Lines from the one containing "- 共有者: nakajmg" through the last one in the data below: write them out word for word, and only them.

▸ **Document images with source code**
———
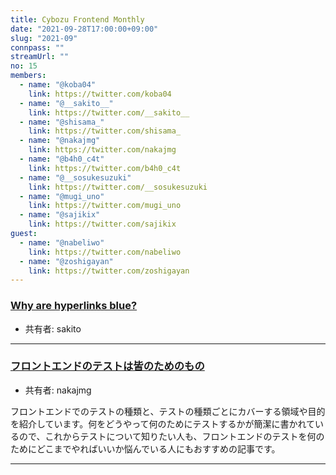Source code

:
 ```yaml
---
title: Cybozu Frontend Monthly
date: "2021-09-28T17:00:00+09:00"
slug: "2021-09"
connpass: ""
streamUrl: ""
no: 15
members:
  - name: "@koba04"
    link: https://twitter.com/koba04
  - name: "@__sakito__"
    link: https://twitter.com/__sakito__
  - name: "@shisama_"
    link: https://twitter.com/shisama_
  - name: "@nakajmg"
    link: https://twitter.com/nakajmg
  - name: "@b4h0_c4t"
    link: https://twitter.com/b4h0_c4t
  - name: "@__sosukesuzuki"
    link: https://twitter.com/__sosukesuzuki
  - name: "@mugi_uno"
    link: https://twitter.com/mugi_uno
  - name: "@sajikix"
    link: https://twitter.com/sajikix
guest:
  - name: "@nabeliwo"
    link: https://twitter.com/nabeliwo
  - name: "@zoshigayan"
    link: https://twitter.com/zoshigayan
---
```


### [Why are hyperlinks blue?](https://blog.mozilla.org/en/internet-culture/deep-dives/why-are-hyperlinks-blue/)

- 共有者: sakito

---

### [フロントエンドのテストは皆のためのもの](https://postd.cc/frontend-testing-is-for-everyone/)

- 共有者: nakajmg

フロントエンドでのテストの種類と、テストの種類ごとにカバーする領域や目的を紹介しています。何をどうやって何のためにテストするかが簡潔に書かれているので、これからテストについて知りたい人も、フロントエンドのテストを何のためにどこまでやればいいか悩んでいる人にもおすすめの記事です。

---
———
▸ **Response area**
- 共有者: nakajmg

フロントエンドでのテストの種類と、テストの種類ごとにカバーする領域や目的を紹介しています。何をどうやって何のためにテストするかが簡潔に書かれているので、これからテストについて知りたい人も、フロントエンドのテストを何のためにどこまでやればいいか悩んでいる人にもおすすめの記事です。

---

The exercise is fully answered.